[Opening MATERIAL TO PROCESS section]

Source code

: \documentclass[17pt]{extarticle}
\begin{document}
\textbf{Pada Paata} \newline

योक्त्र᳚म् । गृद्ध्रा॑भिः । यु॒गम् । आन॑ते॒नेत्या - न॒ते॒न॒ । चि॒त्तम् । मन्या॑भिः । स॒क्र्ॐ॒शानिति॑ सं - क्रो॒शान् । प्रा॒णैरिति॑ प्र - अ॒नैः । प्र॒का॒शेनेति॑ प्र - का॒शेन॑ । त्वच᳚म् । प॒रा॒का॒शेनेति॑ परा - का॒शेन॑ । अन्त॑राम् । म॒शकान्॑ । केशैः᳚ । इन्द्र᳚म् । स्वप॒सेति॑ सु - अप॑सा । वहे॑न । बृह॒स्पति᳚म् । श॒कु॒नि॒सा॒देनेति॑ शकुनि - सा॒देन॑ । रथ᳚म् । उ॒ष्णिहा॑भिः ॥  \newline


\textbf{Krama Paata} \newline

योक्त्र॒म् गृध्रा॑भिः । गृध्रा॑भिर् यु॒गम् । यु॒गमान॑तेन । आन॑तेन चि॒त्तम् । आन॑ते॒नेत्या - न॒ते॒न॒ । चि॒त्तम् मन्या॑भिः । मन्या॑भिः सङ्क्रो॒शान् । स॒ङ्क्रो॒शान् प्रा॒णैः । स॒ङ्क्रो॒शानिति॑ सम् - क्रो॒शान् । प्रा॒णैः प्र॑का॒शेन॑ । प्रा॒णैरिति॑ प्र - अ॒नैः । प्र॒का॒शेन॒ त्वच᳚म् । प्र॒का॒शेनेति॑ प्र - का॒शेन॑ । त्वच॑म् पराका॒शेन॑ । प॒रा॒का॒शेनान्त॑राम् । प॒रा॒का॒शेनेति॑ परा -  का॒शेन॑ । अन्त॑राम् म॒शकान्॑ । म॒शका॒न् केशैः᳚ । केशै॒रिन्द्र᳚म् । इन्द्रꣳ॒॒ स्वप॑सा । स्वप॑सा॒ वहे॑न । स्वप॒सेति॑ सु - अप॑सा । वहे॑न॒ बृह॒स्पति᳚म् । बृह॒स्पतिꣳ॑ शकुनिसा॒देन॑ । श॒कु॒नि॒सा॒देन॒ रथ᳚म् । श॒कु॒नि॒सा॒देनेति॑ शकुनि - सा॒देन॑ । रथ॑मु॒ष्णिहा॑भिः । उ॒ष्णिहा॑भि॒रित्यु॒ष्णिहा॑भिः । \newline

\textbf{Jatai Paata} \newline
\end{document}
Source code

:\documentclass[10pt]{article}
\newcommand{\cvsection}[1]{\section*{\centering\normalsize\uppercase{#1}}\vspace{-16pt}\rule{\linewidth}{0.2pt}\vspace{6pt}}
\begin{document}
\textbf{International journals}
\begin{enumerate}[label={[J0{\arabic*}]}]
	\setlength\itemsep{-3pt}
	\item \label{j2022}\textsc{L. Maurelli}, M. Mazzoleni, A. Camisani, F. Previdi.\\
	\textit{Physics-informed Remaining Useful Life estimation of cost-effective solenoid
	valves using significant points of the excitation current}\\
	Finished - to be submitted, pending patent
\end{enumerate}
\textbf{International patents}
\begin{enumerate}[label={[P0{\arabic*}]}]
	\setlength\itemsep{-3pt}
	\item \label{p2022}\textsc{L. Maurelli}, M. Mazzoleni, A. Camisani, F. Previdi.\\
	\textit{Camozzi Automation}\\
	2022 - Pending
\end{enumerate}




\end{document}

[Closing MATERIAL TO PROCESS section]

* EXERCISE INSTRUCTIONS
Your answer must be an exact copy of all the entries.

* SOLUTION FOR THIS PROBLEM
Source code

: \documentclass[17pt]{extarticle}
\begin{document}
\textbf{Pada Paata} \newline

योक्त्र᳚म् । गृद्ध्रा॑भिः । यु॒गम् । आन॑ते॒नेत्या - न॒ते॒न॒ । चि॒त्तम् । मन्या॑भिः । स॒क्र्ॐ॒शानिति॑ सं - क्रो॒शान् । प्रा॒णैरिति॑ प्र - अ॒नैः । प्र॒का॒शेनेति॑ प्र - का॒शेन॑ । त्वच᳚म् । प॒रा॒का॒शेनेति॑ परा - का॒शेन॑ । अन्त॑राम् । म॒शकान्॑ । केशैः᳚ । इन्द्र᳚म् । स्वप॒सेति॑ सु - अप॑सा । वहे॑न । बृह॒स्पति᳚म् । श॒कु॒नि॒सा॒देनेति॑ शकुनि - सा॒देन॑ । रथ᳚म् । उ॒ष्णिहा॑भिः ॥  \newline


\textbf{Krama Paata} \newline

योक्त्र॒म् गृध्रा॑भिः । गृध्रा॑भिर् यु॒गम् । यु॒गमान॑तेन । आन॑तेन चि॒त्तम् । आन॑ते॒नेत्या - न॒ते॒न॒ । चि॒त्तम् मन्या॑भिः । मन्या॑भिः सङ्क्रो॒शान् । स॒ङ्क्रो॒शान् प्रा॒णैः । स॒ङ्क्रो॒शानिति॑ सम् - क्रो॒शान् । प्रा॒णैः प्र॑का॒शेन॑ । प्रा॒णैरिति॑ प्र - अ॒नैः । प्र॒का॒शेन॒ त्वच᳚म् । प्र॒का॒शेनेति॑ प्र - का॒शेन॑ । त्वच॑म् पराका॒शेन॑ । प॒रा॒का॒शेनान्त॑राम् । प॒रा॒का॒शेनेति॑ परा -  का॒शेन॑ । अन्त॑राम् म॒शकान्॑ । म॒शका॒न् केशैः᳚ । केशै॒रिन्द्र᳚म् । इन्द्रꣳ॒॒ स्वप॑सा । स्वप॑सा॒ वहे॑न । स्वप॒सेति॑ सु - अप॑सा । वहे॑न॒ बृह॒स्पति᳚म् । बृह॒स्पतिꣳ॑ शकुनिसा॒देन॑ । श॒कु॒नि॒सा॒देन॒ रथ᳚म् । श॒कु॒नि॒सा॒देनेति॑ शकुनि - सा॒देन॑ । रथ॑मु॒ष्णिहा॑भिः । उ॒ष्णिहा॑भि॒रित्यु॒ष्णिहा॑भिः । \newline

\textbf{Jatai Paata} \newline
\end{document}
Source code

:\documentclass[10pt]{article}
\newcommand{\cvsection}[1]{\section*{\centering\normalsize\uppercase{#1}}\vspace{-16pt}\rule{\linewidth}{0.2pt}\vspace{6pt}}
\begin{document}
\textbf{International journals}
\begin{enumerate}[label={[J0{\arabic*}]}]
	\setlength\itemsep{-3pt}
	\item \label{j2022}\textsc{L. Maurelli}, M. Mazzoleni, A. Camisani, F. Previdi.\\
	\textit{Physics-informed Remaining Useful Life estimation of cost-effective solenoid
	valves using significant points of the excitation current}\\
	Finished - to be submitted, pending patent
\end{enumerate}
\textbf{International patents}
\begin{enumerate}[label={[P0{\arabic*}]}]
	\setlength\itemsep{-3pt}
	\item \label{p2022}\textsc{L. Maurelli}, M. Mazzoleni, A. Camisani, F. Previdi.\\
	\textit{Camozzi Automation}\\
	2022 - Pending
\end{enumerate}




\end{document}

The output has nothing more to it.